▶ [GOAL OF THE EXERCISE]:
List all lines of the data containing the word "would".

▶ [DATASET]:

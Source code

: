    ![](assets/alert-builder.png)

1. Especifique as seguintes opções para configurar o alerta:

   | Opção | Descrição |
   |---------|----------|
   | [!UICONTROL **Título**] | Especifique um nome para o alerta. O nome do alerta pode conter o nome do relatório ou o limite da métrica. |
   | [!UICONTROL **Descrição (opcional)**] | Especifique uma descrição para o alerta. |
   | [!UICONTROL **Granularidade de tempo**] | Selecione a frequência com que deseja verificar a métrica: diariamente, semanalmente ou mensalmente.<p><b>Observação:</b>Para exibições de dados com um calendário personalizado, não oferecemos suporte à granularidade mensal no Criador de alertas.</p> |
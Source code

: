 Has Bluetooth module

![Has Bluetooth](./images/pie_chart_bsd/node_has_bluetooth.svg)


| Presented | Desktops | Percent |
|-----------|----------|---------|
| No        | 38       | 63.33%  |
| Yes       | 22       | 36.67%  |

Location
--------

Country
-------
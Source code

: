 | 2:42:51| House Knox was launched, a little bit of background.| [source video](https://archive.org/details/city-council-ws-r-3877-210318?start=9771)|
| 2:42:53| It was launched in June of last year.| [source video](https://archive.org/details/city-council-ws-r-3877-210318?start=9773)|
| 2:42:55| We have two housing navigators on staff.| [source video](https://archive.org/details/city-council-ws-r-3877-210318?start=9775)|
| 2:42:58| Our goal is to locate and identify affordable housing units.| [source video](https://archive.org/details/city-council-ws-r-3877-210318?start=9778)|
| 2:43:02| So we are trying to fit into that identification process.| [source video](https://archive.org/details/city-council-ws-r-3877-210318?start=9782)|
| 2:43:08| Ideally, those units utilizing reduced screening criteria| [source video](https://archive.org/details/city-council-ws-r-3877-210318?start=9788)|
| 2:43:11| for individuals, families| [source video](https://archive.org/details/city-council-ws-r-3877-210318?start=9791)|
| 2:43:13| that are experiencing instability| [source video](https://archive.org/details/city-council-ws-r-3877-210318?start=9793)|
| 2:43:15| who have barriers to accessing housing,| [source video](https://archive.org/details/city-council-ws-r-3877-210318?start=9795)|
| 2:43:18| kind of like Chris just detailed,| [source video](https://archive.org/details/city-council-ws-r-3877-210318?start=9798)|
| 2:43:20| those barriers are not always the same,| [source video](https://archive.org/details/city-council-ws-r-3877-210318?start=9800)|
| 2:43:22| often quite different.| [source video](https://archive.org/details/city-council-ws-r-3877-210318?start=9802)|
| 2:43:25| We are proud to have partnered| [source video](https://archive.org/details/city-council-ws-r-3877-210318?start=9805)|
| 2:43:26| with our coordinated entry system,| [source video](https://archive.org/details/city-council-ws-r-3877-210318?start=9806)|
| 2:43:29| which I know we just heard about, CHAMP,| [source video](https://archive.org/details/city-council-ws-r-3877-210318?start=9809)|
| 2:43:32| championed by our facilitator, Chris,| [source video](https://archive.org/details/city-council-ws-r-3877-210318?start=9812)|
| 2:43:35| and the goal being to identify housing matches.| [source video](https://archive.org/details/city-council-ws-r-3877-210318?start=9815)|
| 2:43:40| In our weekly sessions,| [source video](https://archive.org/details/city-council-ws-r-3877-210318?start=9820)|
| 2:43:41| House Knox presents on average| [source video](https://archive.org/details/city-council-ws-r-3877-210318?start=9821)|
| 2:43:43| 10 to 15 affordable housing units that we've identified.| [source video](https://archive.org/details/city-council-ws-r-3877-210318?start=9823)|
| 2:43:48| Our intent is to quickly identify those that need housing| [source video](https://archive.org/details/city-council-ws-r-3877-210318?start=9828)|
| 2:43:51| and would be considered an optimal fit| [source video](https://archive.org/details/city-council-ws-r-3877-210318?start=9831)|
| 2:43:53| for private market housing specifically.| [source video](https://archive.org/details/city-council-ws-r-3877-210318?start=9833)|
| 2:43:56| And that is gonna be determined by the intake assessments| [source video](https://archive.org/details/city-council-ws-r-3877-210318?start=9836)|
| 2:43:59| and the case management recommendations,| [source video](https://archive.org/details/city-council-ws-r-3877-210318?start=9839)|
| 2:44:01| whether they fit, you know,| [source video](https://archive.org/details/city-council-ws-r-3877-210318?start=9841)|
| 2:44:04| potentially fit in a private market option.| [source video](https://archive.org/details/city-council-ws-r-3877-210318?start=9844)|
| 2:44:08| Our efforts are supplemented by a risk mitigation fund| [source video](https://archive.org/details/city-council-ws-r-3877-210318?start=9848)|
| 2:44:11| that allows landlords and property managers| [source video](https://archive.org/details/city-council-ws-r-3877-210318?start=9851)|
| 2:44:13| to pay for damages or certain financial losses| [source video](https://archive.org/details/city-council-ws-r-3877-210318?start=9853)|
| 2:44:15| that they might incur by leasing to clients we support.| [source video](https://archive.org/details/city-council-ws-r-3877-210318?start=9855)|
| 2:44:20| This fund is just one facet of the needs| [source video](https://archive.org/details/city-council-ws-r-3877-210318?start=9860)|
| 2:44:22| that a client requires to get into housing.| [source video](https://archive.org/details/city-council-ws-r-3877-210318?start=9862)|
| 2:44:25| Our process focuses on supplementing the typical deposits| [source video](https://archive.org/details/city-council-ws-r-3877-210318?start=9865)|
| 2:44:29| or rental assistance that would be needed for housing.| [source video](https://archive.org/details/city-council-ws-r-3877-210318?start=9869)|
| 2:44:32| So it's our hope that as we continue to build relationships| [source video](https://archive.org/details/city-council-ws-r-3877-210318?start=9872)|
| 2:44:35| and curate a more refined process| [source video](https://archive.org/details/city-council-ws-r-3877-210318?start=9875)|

▶ [SOLUTION TO THIS PROBLEM]:
| 2:43:51| and would be considered an optimal fit| [source video](https://archive.org/details/city-council-ws-r-3877-210318?start=9831)|
| 2:44:29| or rental assistance that would be needed for housing.| [source video](https://archive.org/details/city-council-ws-r-3877-210318?start=9869)|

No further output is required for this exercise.